§ **Collected data entries**
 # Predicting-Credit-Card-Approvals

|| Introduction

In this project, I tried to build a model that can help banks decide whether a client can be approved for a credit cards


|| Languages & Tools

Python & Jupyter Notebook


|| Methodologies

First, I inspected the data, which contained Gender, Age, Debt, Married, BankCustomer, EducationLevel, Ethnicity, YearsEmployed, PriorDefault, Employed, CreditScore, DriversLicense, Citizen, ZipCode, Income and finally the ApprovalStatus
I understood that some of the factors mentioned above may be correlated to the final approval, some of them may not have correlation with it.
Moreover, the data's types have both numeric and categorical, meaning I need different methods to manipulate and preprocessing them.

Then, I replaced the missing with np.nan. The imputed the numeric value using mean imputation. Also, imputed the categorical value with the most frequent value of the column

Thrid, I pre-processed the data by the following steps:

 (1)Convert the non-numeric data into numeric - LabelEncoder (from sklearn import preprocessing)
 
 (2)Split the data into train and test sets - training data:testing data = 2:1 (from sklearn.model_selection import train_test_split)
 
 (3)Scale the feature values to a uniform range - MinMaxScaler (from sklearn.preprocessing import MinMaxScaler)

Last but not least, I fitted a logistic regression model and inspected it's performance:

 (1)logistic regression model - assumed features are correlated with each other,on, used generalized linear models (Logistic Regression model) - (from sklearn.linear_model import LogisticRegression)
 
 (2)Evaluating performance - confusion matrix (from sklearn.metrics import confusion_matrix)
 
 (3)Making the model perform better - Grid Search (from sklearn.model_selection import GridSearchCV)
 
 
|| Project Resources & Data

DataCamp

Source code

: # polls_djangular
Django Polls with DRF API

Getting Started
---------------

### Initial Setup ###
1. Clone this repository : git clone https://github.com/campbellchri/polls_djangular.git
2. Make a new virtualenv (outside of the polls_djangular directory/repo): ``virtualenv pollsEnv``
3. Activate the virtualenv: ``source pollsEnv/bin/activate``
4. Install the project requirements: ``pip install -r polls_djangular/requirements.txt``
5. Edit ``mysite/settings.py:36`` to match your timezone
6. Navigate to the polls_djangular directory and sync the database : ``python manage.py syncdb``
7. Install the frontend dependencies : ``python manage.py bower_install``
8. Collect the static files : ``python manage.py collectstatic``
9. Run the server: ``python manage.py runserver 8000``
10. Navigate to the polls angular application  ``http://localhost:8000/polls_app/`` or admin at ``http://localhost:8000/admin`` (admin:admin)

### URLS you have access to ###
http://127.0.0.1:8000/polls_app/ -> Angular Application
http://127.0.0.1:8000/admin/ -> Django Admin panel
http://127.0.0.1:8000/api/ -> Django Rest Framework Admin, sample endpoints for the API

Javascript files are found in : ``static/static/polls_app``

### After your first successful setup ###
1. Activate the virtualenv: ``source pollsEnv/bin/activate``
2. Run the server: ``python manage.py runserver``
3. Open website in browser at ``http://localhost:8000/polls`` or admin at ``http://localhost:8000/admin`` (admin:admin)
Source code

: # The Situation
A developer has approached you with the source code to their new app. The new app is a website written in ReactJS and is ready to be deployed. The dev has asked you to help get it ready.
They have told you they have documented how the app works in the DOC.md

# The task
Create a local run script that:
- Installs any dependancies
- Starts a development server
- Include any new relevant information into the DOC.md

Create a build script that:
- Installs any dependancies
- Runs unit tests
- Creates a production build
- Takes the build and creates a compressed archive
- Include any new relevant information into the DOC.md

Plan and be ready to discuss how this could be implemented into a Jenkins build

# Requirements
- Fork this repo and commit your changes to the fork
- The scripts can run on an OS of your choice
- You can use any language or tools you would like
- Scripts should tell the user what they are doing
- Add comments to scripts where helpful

§ **Required action**
Restate the full data above, keeping each word intact.

§ **Written answer**
 # Predicting-Credit-Card-Approvals

|| Introduction

In this project, I tried to build a model that can help banks decide whether a client can be approved for a credit cards


|| Languages & Tools

Python & Jupyter Notebook


|| Methodologies

First, I inspected the data, which contained Gender, Age, Debt, Married, BankCustomer, EducationLevel, Ethnicity, YearsEmployed, PriorDefault, Employed, CreditScore, DriversLicense, Citizen, ZipCode, Income and finally the ApprovalStatus
I understood that some of the factors mentioned above may be correlated to the final approval, some of them may not have correlation with it.
Moreover, the data's types have both numeric and categorical, meaning I need different methods to manipulate and preprocessing them.

Then, I replaced the missing with np.nan. The imputed the numeric value using mean imputation. Also, imputed the categorical value with the most frequent value of the column

Thrid, I pre-processed the data by the following steps:

 (1)Convert the non-numeric data into numeric - LabelEncoder (from sklearn import preprocessing)
 
 (2)Split the data into train and test sets - training data:testing data = 2:1 (from sklearn.model_selection import train_test_split)
 
 (3)Scale the feature values to a uniform range - MinMaxScaler (from sklearn.preprocessing import MinMaxScaler)

Last but not least, I fitted a logistic regression model and inspected it's performance:

 (1)logistic regression model - assumed features are correlated with each other,on, used generalized linear models (Logistic Regression model) - (from sklearn.linear_model import LogisticRegression)
 
 (2)Evaluating performance - confusion matrix (from sklearn.metrics import confusion_matrix)
 
 (3)Making the model perform better - Grid Search (from sklearn.model_selection import GridSearchCV)
 
 
|| Project Resources & Data

DataCamp

Source code

: # polls_djangular
Django Polls with DRF API

Getting Started
---------------

### Initial Setup ###
1. Clone this repository : git clone https://github.com/campbellchri/polls_djangular.git
2. Make a new virtualenv (outside of the polls_djangular directory/repo): ``virtualenv pollsEnv``
3. Activate the virtualenv: ``source pollsEnv/bin/activate``
4. Install the project requirements: ``pip install -r polls_djangular/requirements.txt``
5. Edit ``mysite/settings.py:36`` to match your timezone
6. Navigate to the polls_djangular directory and sync the database : ``python manage.py syncdb``
7. Install the frontend dependencies : ``python manage.py bower_install``
8. Collect the static files : ``python manage.py collectstatic``
9. Run the server: ``python manage.py runserver 8000``
10. Navigate to the polls angular application  ``http://localhost:8000/polls_app/`` or admin at ``http://localhost:8000/admin`` (admin:admin)

### URLS you have access to ###
http://127.0.0.1:8000/polls_app/ -> Angular Application
http://127.0.0.1:8000/admin/ -> Django Admin panel
http://127.0.0.1:8000/api/ -> Django Rest Framework Admin, sample endpoints for the API

Javascript files are found in : ``static/static/polls_app``

### After your first successful setup ###
1. Activate the virtualenv: ``source pollsEnv/bin/activate``
2. Run the server: ``python manage.py runserver``
3. Open website in browser at ``http://localhost:8000/polls`` or admin at ``http://localhost:8000/admin`` (admin:admin)
Source code

: # The Situation
A developer has approached you with the source code to their new app. The new app is a website written in ReactJS and is ready to be deployed. The dev has asked you to help get it ready.
They have told you they have documented how the app works in the DOC.md

# The task
Create a local run script that:
- Installs any dependancies
- Starts a development server
- Include any new relevant information into the DOC.md

Create a build script that:
- Installs any dependancies
- Runs unit tests
- Creates a production build
- Takes the build and creates a compressed archive
- Include any new relevant information into the DOC.md

Plan and be ready to discuss how this could be implemented into a Jenkins build

# Requirements
- Fork this repo and commit your changes to the fork
- The scripts can run on an OS of your choice
- You can use any language or tools you would like
- Scripts should tell the user what they are doing
- Add comments to scripts where helpful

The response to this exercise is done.